Keeping on the fan topic, I wanted to know what Bobby’s strangest encounter with a fan ever was; “There’s been several…some I can’t mention. You look back on it sometimes later in life and they were all great. They were excited to see you; some overly excited…showed you things they ain’t supposed to show you but that’s their personalty, their makeup and that’s just who they are and that’s okay. There’s a lot of people who are just excited to see you I guess. There are some things like I’ve signed dogs, prosthetic arms and legs and this and that but if that makes their day; that’s awesome.”

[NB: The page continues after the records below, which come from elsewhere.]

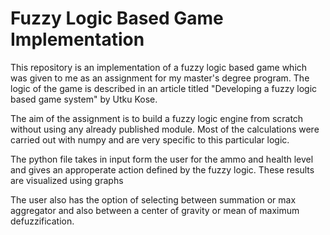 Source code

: # Fuzzy Logic Based Game Implementation
This repository is an implementation of a fuzzy logic based game which was given to me as an assignment for my master's degree program. The logic of the game is described in an article titled "Developing a fuzzy logic based game system" by Utku Kose. 

The aim of the assignment is to build a fuzzy logic engine from scratch without using any already published module. Most of the calculations were carried out with numpy and are very specific to this particular logic. 

The python file takes in input form the user for the ammo and health level and gives an approperate action defined by the fuzzy logic. These results are visualized using graphs


The user also has the option of selecting between summation or max aggregator and also between a center of gravity or mean of maximum defuzzification.  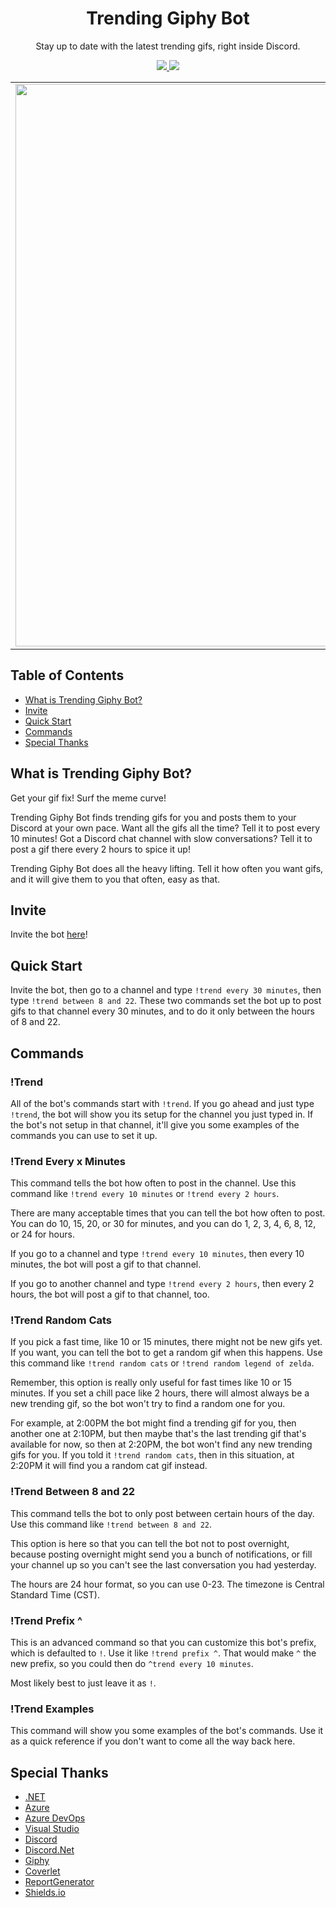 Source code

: <h1 align="center">
  Trending Giphy Bot
</h1>
<p align="center">
  Stay up to date with the latest trending gifs, right inside Discord.
</p>
<p align="center">
  <span>
    <a href="https://dev.azure.com/mosentok/TrendingGiphyBot/_build?definitionId=1">
      <img src="https://img.shields.io/azure-devops/tests/mosentok/trendinggiphybot/1.svg?label=Unit%20Tests"></img>
    </a>
  </span>
  <span>
    <a href="https://dev.azure.com/mosentok/TrendingGiphyBot/_build?definitionId=1">
      <img src="https://img.shields.io/azure-devops/coverage/mosentok/TrendingGiphyBot/1.svg?label=Code%20Coverage"></img>
    </a>
  </span>
</p>
<table>
  <tr>
    <td>
      <img src="https://discordapp.com/assets/fc0b01fe10a0b8c602fb0106d8189d9b.png" width="900px" />
    </td>
    <td>
      <img src="https://media1.giphy.com/media/3o6gbbuLW76jkt8vIc/giphy.gif" width="900px" />
    </td>
  </tr>
</table>

## Table of Contents

- [What is Trending Giphy Bot?](https://github.com/mosentok/TrendingGiphyBot#what-is-trending-giphy-bot)
- [Invite](https://github.com/mosentok/TrendingGiphyBot#invite)
- [Quick Start](https://github.com/mosentok/TrendingGiphyBot#quick-start)
- [Commands](https://github.com/mosentok/TrendingGiphyBot#commands)
- [Special Thanks](https://github.com/mosentok/TrendingGiphyBot#special-thanks)

## What is Trending Giphy Bot?

Get your gif fix! Surf the meme curve!

Trending Giphy Bot finds trending gifs for you and posts them to your Discord at your own pace. Want all the gifs all the time? Tell it to post every 10 minutes! Got a Discord chat channel with slow conversations? Tell it to post a gif there every 2 hours to spice it up!

Trending Giphy Bot does all the heavy lifting. Tell it how often you want gifs, and it will give them to you that often, easy as that.

## Invite

Invite the bot [here](https://discordapp.com/oauth2/authorize?client_id=333392663061463040&scope=bot)!

## Quick Start

Invite the bot, then go to a channel and type `!trend every 30 minutes`, then type `!trend between 8 and 22`. These two commands set the bot up to post gifs to that channel every 30 minutes, and to do it only between the hours of 8 and 22.

## Commands

### !Trend

All of the bot's commands start with `!trend`. If you go ahead and just type `!trend`, the bot will show you its setup for the channel you just typed in. If the bot's not setup in that channel, it'll give you some examples of the commands you can use to set it up.

### !Trend Every x Minutes

This command tells the bot how often to post in the channel. Use this command like `!trend every 10 minutes` or `!trend every 2 hours`.

There are many acceptable times that you can tell the bot how often to post. You can do 10, 15, 20, or 30 for minutes, and you can do 1, 2, 3, 4, 6, 8, 12, or 24 for hours.

If you go to a channel and type `!trend every 10 minutes`, then every 10 minutes, the bot will post a gif to that channel.

If you go to another channel and type `!trend every 2 hours`, then every 2 hours, the bot will post a gif to that channel, too.

### !Trend Random Cats

If you pick a fast time, like 10 or 15 minutes, there might not be new gifs yet. If you want, you can tell the bot to get a random gif when this happens. Use this command like `!trend random cats` or `!trend random legend of zelda`.

Remember, this option is really only useful for fast times like 10 or 15 minutes. If you set a chill pace like 2 hours, there will almost always be a new trending gif, so the bot won't try to find a random one for you.

For example, at 2:00PM the bot might find a trending gif for you, then another one at 2:10PM, but then maybe that's the last trending gif that's available for now, so then at 2:20PM, the bot won't find any new trending gifs for you. If you told it `!trend random cats`, then in this situation, at 2:20PM it will find you a random cat gif instead.

### !Trend Between 8 and 22

This command tells the bot to only post between certain hours of the day. Use this command like `!trend between 8 and 22`.

This option is here so that you can tell the bot not to post overnight, because posting overnight might send you a bunch of notifications, or fill your channel up so you can't see the last conversation you had yesterday.

The hours are 24 hour format, so you can use 0-23. The timezone is Central Standard Time (CST).

### !Trend Prefix ^

This is an advanced command so that you can customize this bot's prefix, which is defaulted to `!`. Use it like `!trend prefix ^`. That would make `^` the new prefix, so you could then do `^trend every 10 minutes`.

Most likely best to just leave it as `!`.

### !Trend Examples

This command will show you some examples of the bot's commands. Use it as a quick reference if you don't want to come all the way back here.

## Special Thanks

- [.NET](https://dotnet.microsoft.com)
- [Azure](https://azure.microsoft.com/en-us)
- [Azure DevOps](https://azure.microsoft.com/en-us/services/devops/)
- [Visual Studio](https://www.visualstudio.com)
- [Discord](https://discordapp.com)
- [Discord.Net](https://github.com/RogueException/Discord.Net)
- [Giphy](https://giphy.com)
- [Coverlet](https://github.com/tonerdo/coverlet)
- [ReportGenerator](https://github.com/danielpalme/ReportGenerator)
- [Shields.io](https://shields.io/)

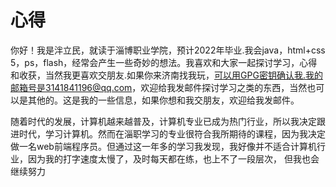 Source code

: # 心得   
   你好！我是泮立民，就读于淄博职业学院，预计2022年毕业.我会java，html+css 5，ps，flash，经常会产生一些奇妙的想法。我喜欢和大家一起探讨学习，心得和收获，当然我更喜欢交朋友.如果你来济南找我玩，可以用GPG密钥确认我.我的邮箱号是3141841196@qq.com，欢迎给我发邮件探讨学习之类的东西，当然也可以是其他的。这是我的一些信息，如果你想和我交朋友，欢迎给我发邮件。
   
   随着时代的发展，计算机越来越普及，计算机专业已成为热门行业，所以我决定跟进时代，学习计算机。然而在淄职学习的专业很符合我所期待的课程，因为我决定做一名web前端程序员。但通过这一年多的学习我发现，我好像并不适合计算机行业，因为我的打字速度太慢了，及时每天都在练，也上不了一段层次， 但我也会继续努力
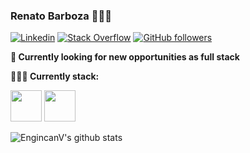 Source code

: ### Renato Barboza 👨🏻‍💻

[![Linkedin](https://img.shields.io/badge/-LinkedIn-222222?style=flat-square&logo=Linkedin&logoColor=white&link=https://www.linkedin.com/in/renatobcosta/)](https://www.linkedin.com/in/renatobcosta/)
[![Stack Overflow](https://img.shields.io/badge/-Stack%20Overflow-222222?style=flat-square&logo=stack-overflow&logoColor=white&link=https://stackoverflow.com/users/12875404/remato)](https://stackoverflow.com/users/12875404/remato)
[![GitHub followers](https://img.shields.io/github/followers/Remato.svg?style=social&label=Follow&maxAge=2592000)](https://github.com/Remato?tab=followers)

**💼 Currently looking for new opportunities as full stack** 

**👨🏻‍💻 Currently stack:** 

<code><a href="https://www.javascript.com/" target="_blank"><img height="50" src="https://www.vectorlogo.zone/logos/javascript/javascript-horizontal.svg"></a></code>
<code><a href="https://reactjs.org/" target="_blank"><img height="50" src="https://www.vectorlogo.zone/logos/reactjs/reactjs-ar21.svg"></a></code>

![EngincanV's github stats](https://github-readme-stats.vercel.app/api?username=Remato&show_icons=true&line_height=30)
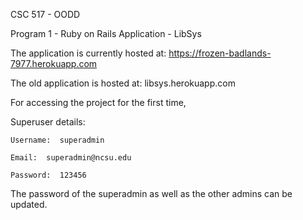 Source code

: 
CSC 517 - OODD

Program 1 - Ruby on Rails Application - LibSys

The application is  currently hosted at: https://frozen-badlands-7977.herokuapp.com

The old application is hosted at: libsys.herokuapp.com

For accessing the project for the first time, 

Superuser details:

	Username:  superadmin

	Email:  superadmin@ncsu.edu

	Password:  123456
	
The password of the superadmin as well as the other admins can be updated. 




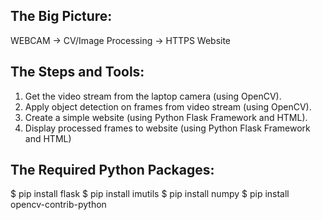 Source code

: ## The Big Picture:

WEBCAM -> CV/Image Processing -> HTTPS Website


## The Steps and Tools:

1) Get the video stream from the laptop camera (using OpenCV).
2) Apply object detection on frames from video stream (using OpenCV).
3) Create a simple website (using Python Flask Framework and HTML).
4) Display processed frames to website (using Python Flask Framework and HTML)


## The Required Python Packages:

$ pip install flask
$ pip install imutils
$ pip install numpy
$ pip install opencv-contrib-python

Bobby Labonte is the perfect example of integrity, class, fortitude, and raw talent behind the wheel of a racecar. He will certainly be in the NASCAR Hall of Fame one day and even if you don’t think his on-track accomplishments are HOF worthy (which is ludicrous), you can’t argue the fact that he has persevered through situations that no champion like him should have deal with in the first place. I want you to honestly tell me how many NASCAR champions have been told to start and park? Tell me how many have been thrown out of their ride on multiple occasions for no good reason? (That was not a knock on JTG but rather some of his past teams) Tell me how many champions out there would endure such mistreatment and deal with it in the professional manner Bobby Labonte has?
Bobby has gone through all that and now, he faces an uncertain future and even in what very well may be the twilight of his impressive career, he fights to return from an injury that left him with three broken ribs and a punctured lung just to compete in a single race. If that’s not Hall of Fame worthy, I don’t know what is. Also, if you had any doubt regarding the humbleness of this guy, I asked him at the end of the interview what he wants people to remember Bobby Labonte for. He didn’t say “I want people to remember that I beat the late, great Dale Earnhardt for the 2000 NSCS championship or that I was a 21-time winner.” He simply said that he wants people to remember “that I was just a plain and simple guy who just made an effort to do the right things.” It will definitely be a loss for NASCAR if he isn’t involved in the sport next year. We need more drivers like him, not less. Good luck with whatever the future may hold for you Bobby and hopefully that future involves wheeling your car into victory lane at least one last time.